People v. Murphy, No. 1-16-0234 (2018) (unpublished order under Illinois Supreme Court Rule

23).

¶ 13 On October 31, 2017, the defendant filed a second motion for leave to file a successive

postconviction petition. In the petition, the defendant asserted that: his trial counsel rendered

ineffective assistance for failing to investigate Floyd’s medical records and reports; his 58-year

sentence was an unconstitutional de facto life sentence under the holding in Miller v. Alabama,

560 U.S. 467

(2012); he received ineffective assistance of trial counsel when counsel “failed to

challenge whether the State met its burden of proof at suppression hearing where petitioner[’s]

arrest and all evidence against him came as a result of an illegal arrest in his home on an

investigative alert (not a warrant);” and “the trial court erred in denying the motion to suppress

where the State never established that the information relied upon was based on facts sufficient to

establish probable cause to make an arrest U.S.C.A. Const.

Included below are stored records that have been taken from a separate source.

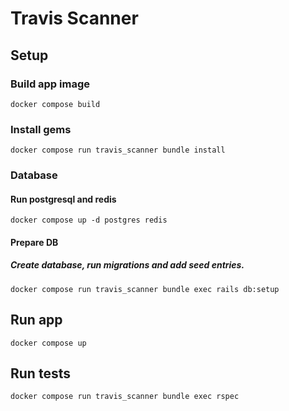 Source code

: # Travis Scanner

## Setup

### Build app image
```
docker compose build
```

### Install gems
```
docker compose run travis_scanner bundle install
```

### Database
#### Run postgresql and redis
```
docker compose up -d postgres redis
```

#### Prepare DB
##### Create database, run migrations and add seed entries.
```
docker compose run travis_scanner bundle exec rails db:setup
```

## Run app
```
docker compose up
```

## Run tests
```
docker compose run travis_scanner bundle exec rspec
```
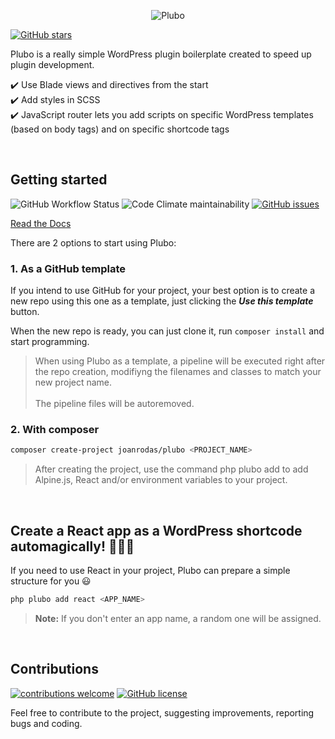 <p align="center">
  <img src='https://github.com/joanrodas/plubo-docs/blob/main/src/.vuepress/public/images/plubo-banner.png?raw=true' alt='Plubo' />
</p>

[![GitHub stars](https://img.shields.io/github/stars/joanrodas/plubo?style=for-the-badge)](https://github.com/joanrodas/plubo/stargazers)


Plubo is a really simple WordPress plugin boilerplate created to speed up plugin development.


✔️  Use Blade views and directives from the start\
✔️  Add styles in SCSS\
✔️  JavaScript router lets you add scripts on specific WordPress templates (based on body tags) and on specific shortcode tags


<br/>

## Getting started
![GitHub Workflow Status](https://img.shields.io/github/workflow/status/joanrodas/plubo/On%20Template?label=build&style=for-the-badge)
![Code Climate maintainability](https://img.shields.io/codeclimate/maintainability-percentage/joanrodas/plubo?style=for-the-badge)
[![GitHub issues](https://img.shields.io/github/issues/joanrodas/plubo?style=for-the-badge)](https://github.com/joanrodas/plubo/issues)

[Read the Docs](https://www.plubo.dev/docs/)

There are 2 options to start using Plubo:

### 1. As a GitHub template

If you intend to use GitHub for your project, your best option is to create a new repo using this one as a template, just clicking the ***Use this template*** button.

When the new repo is ready, you can just clone it, run ``composer install`` and start programming.

> When using Plubo as a template, a pipeline will be executed right after the repo creation, modifiyng the filenames and classes to match your new project name.<br><br> The pipeline files will be autoremoved.

### 2. With composer

```bash
composer create-project joanrodas/plubo <PROJECT_NAME>
```

> After creating the project, use the command php plubo add to add Alpine.js, React and/or environment variables to your project.

<br/>


## Create a React app as a WordPress shortcode automagically! :rocket::rocket::rocket:

If you need to use React in your project, Plubo can prepare a simple structure for you :smiley:

```bash
php plubo add react <APP_NAME>
```

> **Note:** If you don't enter an app name, a random one will be assigned.

<br/>

## Contributions
[![contributions welcome](https://img.shields.io/badge/contributions-welcome-brightgreen.svg?style=for-the-badge)](https://github.com/joanrodas/plubo/issues)
[![GitHub license](https://img.shields.io/github/license/joanrodas/plubo?style=for-the-badge)](https://github.com/joanrodas/plubo/blob/main/LICENSE)


Feel free to contribute to the project, suggesting improvements, reporting bugs and coding. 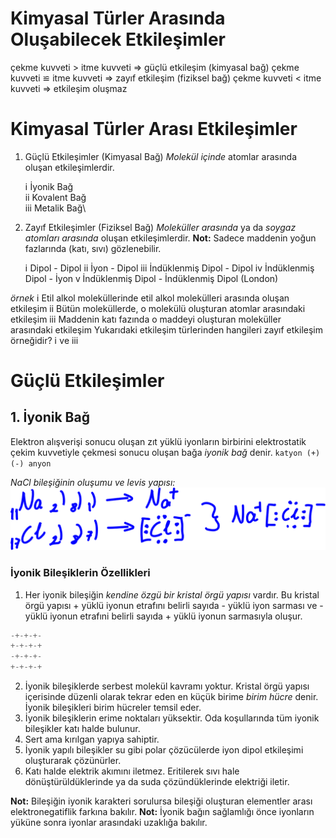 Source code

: # Kimyasal Türler Arasında Oluşabilecek Etkileşimler
çekme kuvveti > itme kuvveti ⇒  güçlü etkileşim (kimyasal bağ)
çekme kuvveti ≌ itme kuvveti ⇒  zayıf etkileşim (fiziksel bağ)
çekme kuvveti < itme kuvveti ⇒  etkileşim oluşmaz


# Kimyasal Türler Arası Etkileşimler

1. Güçlü Etkileşimler (Kimyasal Bağ)
_Molekül içinde_ atomlar arasında oluşan etkileşimlerdir.

    ⅰ İyonik Bağ\
    ⅱ Kovalent Bağ\
    ⅲ Metalik Bağ\


2. Zayıf Etkileşimler (Fiziksel Bağ)
_Moleküller arasında_ ya da _soygaz atomları arasında_ oluşan etkileşimlerdir.
**Not:** Sadece maddenin yoğun fazlarında (katı, sıvı) gözlenebilir.

    ⅰ Dipol - Dipol
    ⅱ İyon - Dipol
    ⅲ İndüklenmiş Dipol - Dipol
    ⅳ İndüklenmiş Dipol - İyon
    ⅴ İndüklenmiş Dipol - İndüklenmiş Dipol (London)


*örnek* 
ⅰ Etil alkol moleküllerinde etil alkol molekülleri arasında oluşan etkileşim
ⅱ Bütün moleküllerde, o molekülü oluşturan atomlar arasındaki etkileşim
ⅲ Maddenin katı fazında o maddeyi oluşturan moleküller arasındaki etkileşim
Yukarıdaki etkileşim türlerinden hangileri zayıf etkileşim örneğidir?
    ⅰ ve ⅲ


# Güçlü Etkileşimler

## 1. İyonik Bağ
Elektron alışverişi sonucu oluşan zıt yüklü iyonların birbirini elektrostatik çekim kuvvetiyle çekmesi sonucu oluşan bağa *iyonik bağ* denir.
`katyon (+) (-) anyon`

*NaCl bileşiğinin oluşumu ve levis yapısı:*
![image](nacl-levis-yapısı.svg)

### İyonik Bileşiklerin Özellikleri
1. Her iyonik bileşiğin *kendine özgü bir kristal örgü yapısı* vardır. Bu kristal örgü yapısı + yüklü iyonun etrafını belirli sayıda - yüklü iyon sarması ve - yüklü iyonun etrafıni belirli sayıda + yüklü iyonun sarmasıyla oluşur.
```js
-+-+-+-
+-+-+-+
-+-+-+-
+-+-+-+
```
2. İyonik bileşiklerde serbest molekül kavramı yoktur. Kristal örgü yapısı içerisinde düzenli olarak tekrar eden en küçük birime *birim hücre* denir. İyonik bileşikleri birim hücreler temsil eder.
3. İyonik bileşiklerin erime noktaları yüksektir. Oda koşullarında tüm iyonik bileşikler katı halde bulunur.
4. Sert ama kırılgan yapıya sahiptir.
5. İyonik yapılı bileşikler su gibi polar çözücülerde iyon dipol etkileşimi oluşturarak çözünürler.
6. Katı halde elektrik akımını iletmez. Eritilerek sıvı hale dönüştürüldüklerinde ya da suda çözündüklerinde elektriği iletir.


**Not:** Bileşiğin iyonik karakteri sorulursa bileşiği oluşturan elementler arası elektronegatiflik farkına bakılır.
**Not:** İyonik bağın sağlamlığı önce iyonların yüküne sonra iyonlar arasındaki uzaklığa bakılır. 
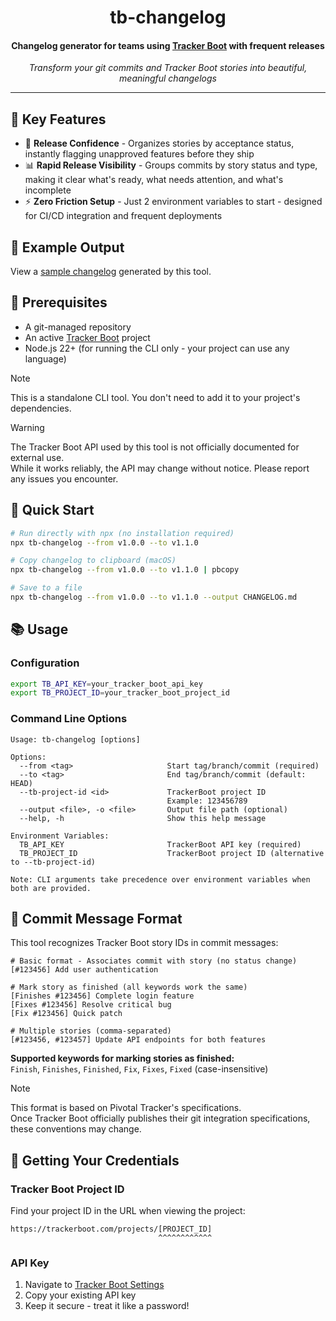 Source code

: <h1 align="center">
  tb-changelog
</h1>

<h4 align="center">
  Changelog generator for teams using <a href="https://trackerboot.com">Tracker Boot</a> with frequent releases
</h4>
<p align="center">
  <i>Transform your git commits and Tracker Boot stories into beautiful, meaningful changelogs</i>
</p>

<!-- Badges will be added here later -->

---

## 🚀 Key Features

- 🎯 **Release Confidence** - Organizes stories by acceptance status, instantly flagging unapproved features before they ship
- 📊 **Rapid Release Visibility** - Groups commits by story status and type, making it clear what's ready, what needs attention, and what's incomplete
- ⚡ **Zero Friction Setup** - Just 2 environment variables to start - designed for CI/CD integration and frequent deployments

## 📸 Example Output

View a [sample changelog](https://github.com/yukkobay/tb-changelog/blob/main/SAMPLE_CHANGELOG.md) generated by this tool.

## 🔧 Prerequisites

- A git-managed repository
- An active [Tracker Boot](https://trackerboot.com) project
- Node.js 22+ (for running the CLI only - your project can use any language)

> [!NOTE]
> This is a standalone CLI tool. You don't need to add it to your project's dependencies.

> [!WARNING]
> The Tracker Boot API used by this tool is not officially documented for external use.  
> While it works reliably, the API may change without notice. Please report any issues you encounter.

## 🎯 Quick Start

```bash
# Run directly with npx (no installation required)
npx tb-changelog --from v1.0.0 --to v1.1.0

# Copy changelog to clipboard (macOS)
npx tb-changelog --from v1.0.0 --to v1.1.0 | pbcopy

# Save to a file
npx tb-changelog --from v1.0.0 --to v1.1.0 --output CHANGELOG.md
```

## 📚 Usage

### Configuration
```bash
export TB_API_KEY=your_tracker_boot_api_key
export TB_PROJECT_ID=your_tracker_boot_project_id
```

### Command Line Options

```
Usage: tb-changelog [options]                                                                                                     

Options:
  --from <tag>                     Start tag/branch/commit (required)
  --to <tag>                       End tag/branch/commit (default: HEAD)
  --tb-project-id <id>             TrackerBoot project ID
                                   Example: 123456789
  --output <file>, -o <file>       Output file path (optional)
  --help, -h                       Show this help message

Environment Variables:
  TB_API_KEY                       TrackerBoot API key (required)
  TB_PROJECT_ID                    TrackerBoot project ID (alternative to --tb-project-id)

Note: CLI arguments take precedence over environment variables when both are provided.
```

## 📝 Commit Message Format

This tool recognizes Tracker Boot story IDs in commit messages:

```
# Basic format - Associates commit with story (no status change)
[#123456] Add user authentication

# Mark story as finished (all keywords work the same)
[Finishes #123456] Complete login feature
[Fixes #123456] Resolve critical bug
[Fix #123456] Quick patch

# Multiple stories (comma-separated)
[#123456, #123457] Update API endpoints for both features
```

**Supported keywords for marking stories as finished:**  
`Finish`, `Finishes`, `Finished`, `Fix`, `Fixes`, `Fixed` (case-insensitive)

> [!NOTE]
> This format is based on Pivotal Tracker's specifications.  
> Once Tracker Boot officially publishes their git integration specifications, these conventions may change.

## 🔑 Getting Your Credentials
### Tracker Boot Project ID
Find your project ID in the URL when viewing the project:
```
https://trackerboot.com/projects/[PROJECT_ID]
                                 ^^^^^^^^^^^^
```

### API Key
1. Navigate to [Tracker Boot Settings](https://trackerboot.com/settings/api)
2. Copy your existing API key
3. Keep it secure - treat it like a password!
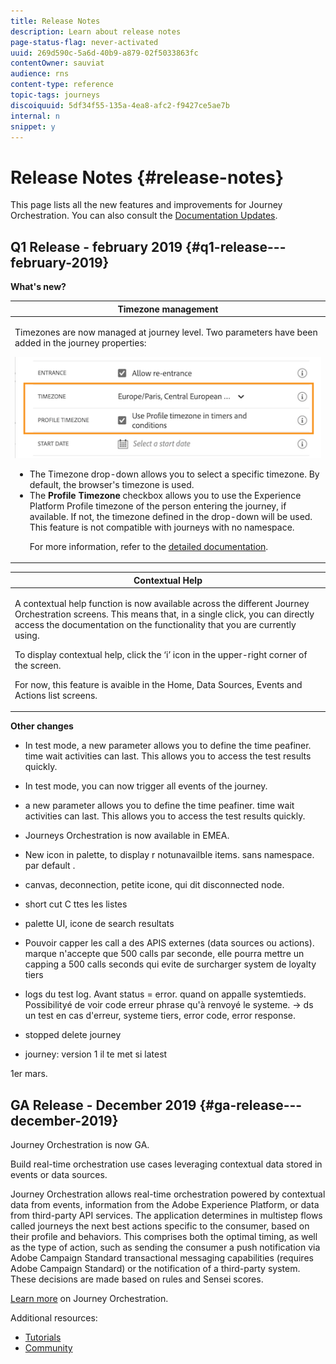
 ```yaml
---
title: Release Notes
description: Learn about release notes
page-status-flag: never-activated
uuid: 269d590c-5a6d-40b9-a879-02f5033863fc
contentOwner: sauviat
audience: rns
content-type: reference
topic-tags: journeys
discoiquuid: 5df34f55-135a-4ea8-afc2-f9427ce5ae7b
internal: n
snippet: y
---
```


# Release Notes {#release-notes}

This page lists all the new features and improvements for Journey Orchestration.
You can also consult the [Documentation Updates](../release-notes/documentation-updates.md).

## Q1 Release - february 2019 {#q1-release---february-2019}

**What's new?**


<table> 
 <thead> 
  <tr> 
   <th> <strong>Timezone management</strong><br /> </th> 
  </tr> 
 </thead> 
 <tbody> 
  <tr> 
   <td> <p>Timezones are now managed at journey level. Two parameters have been added in the journey properties:</p>
   	      <img src="../assets/rn-timezone.png"/>
   	      <ul>
    <li>The <stong>Timezone</strong> drop-down allows you to select a specific timezone. By default, the browser's timezone is used. </li>
    <li>The <strong>Profile Timezone</strong> checkbox allows you to use the Experience Platform Profile timezone of the person entering the journey, if available. If not, the timezone defined in the drop-down will be used. This feature is not compatible with journeys with no namespace.</li>
    <p>For more information, refer to the <a href="../building-journeys/building-journeys/changing-properties.md">detailed documentation</a>.</p>
   </td> 
  </tr> 
 </tbody> 
</table>

<table> 
 <thead> 
  <tr> 
   <th> <strong>Contextual Help</strong><br /> </th> 
  </tr> 
 </thead> 
 <tbody> 
  <tr> 
   <td> <p>A contextual help function is now available across the different Journey Orchestration screens. This means that, in a single click, you can directly access the documentation on the functionality that you are currently using. </p>
   	<p>To display contextual help, click the ‘i’ icon in the upper-right corner of the screen. </p>
    <p>For now, this feature is avaible in the Home, Data Sources, Events and Actions list screens.</p>
   </td> 
  </tr> 
 </tbody> 
</table>


**Other changes**

* In test mode, a new parameter allows you to define the time peafiner.  time wait activities can last. This allows you to access the test results quickly.

* In test mode, you can now trigger all events of the journey. 


* a new parameter allows you to define the time peafiner.  time wait activities can last. This allows you to access the test results quickly.

* Journeys Orchestration is now available in EMEA.

* New icon in palette, to display r notunavailble items. sans namespace. par default .

* canvas, deconnection, petite icone, qui dit disconnected node.

* short cut C ttes les listes

* palette UI, icone de search resultats

* Pouvoir capper les call a des APIS externes (data sources ou actions). marque n'accepte que 500 calls par seconde, elle pourra mettre un capping a 500 calls seconds qui evite de surcharger system de loyalty tiers

* logs du test log. Avant status = error. quand on appalle systemtieds. Possibilityé de voir code erreur phrase qu'à renvoyé le systeme. -> ds un test en cas d'erreur, systeme tiers, error code, error response. 

* stopped delete journey

* journey: version 1 il te met si latest

1er mars.


## GA Release - December 2019 {#ga-release---december-2019}

Journey Orchestration is now GA. 

Build real-time orchestration use cases leveraging contextual data stored in events or data sources.

Journey Orchestration allows real-time orchestration powered by contextual data from events, information from the Adobe Experience Platform, or data from third-party API services. The application determines in multistep flows called journeys the next best actions specific to the consumer, based on their profile and behaviors. This comprises both the optimal timing, as well as the type of action, such as sending the consumer a push notification via Adobe Campaign Standard transactional messaging capabilities (requires Adobe Campaign Standard) or the notification of a third-party system. These decisions are made based on rules and Sensei scores.

[Learn more](../action/working-with-adobe-campaign.md) on Journey Orchestration.

Additional resources:

* [Tutorials](https://docs.adobe.com/content/help/en/platform-learn/tutorials/journey-orchestration/introduction.html)
* [Community](https://www.adobe.com/go/journeyorchestrationcommunity) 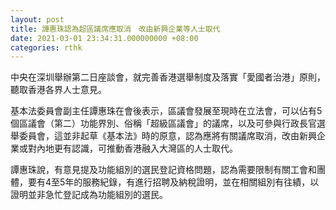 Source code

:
 ```yaml
---
layout: post
title: 譚惠珠認為超區議席應取消　改由新興企業等人士取代
date: 2021-03-01 23:34:31.000000000 +08:00
categories: rthk
---
```


中央在深圳舉辦第二日座談會，就完善香港選舉制度及落實「愛國者治港」原則，聽取香港各界人士意見。

基本法委員會副主任譚惠珠在會後表示，區議會發展至現時在立法會，可以佔有5個區議會（第二）功能界別、俗稱「超級區議會」的議席，以及可參與行政長官選舉委員會，這並非起草《基本法》時的原意，認為應將有關議席取消，改由新興企業或對內地更有認識，可推動香港融入大灣區的人士取代。

譚惠珠說，有意見提及功能組別的選民登記資格問題，認為需要限制有關工會和團體，要有4至5年的服務紀錄，有進行招聘及納稅證明，並在相關組別有往績，以證明並非急忙登記成為功能組別的選民。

Amend.” The petition also alleged that

“an investigative alert is not a warrant to arrest nor did it give Chicago police probable cause to

enter the petitioner’s home without consent to search and arrest him [at] 1:00 a.m.” The trial court

denied the defendant’s motion to file the successive postconviction petition, and the defendant

appealed. On appeal, the defendant argued that he established both cause and prejudice for not

having raised his sentencing claim sooner as it was based on a new rule of law announced in Miller

and that his 58-year sentence violated both the eighth amendment to the United States Constitution

(U.S. Const., amend VIII) and the proportionate penalties clause of the Illinois Constitution (Ill.

Const. 1970, art I, § 11). The defendant raised no other arguments addressed to the propriety of

the trial court’s order denying him leave to file a successive postconviction petition. See People v.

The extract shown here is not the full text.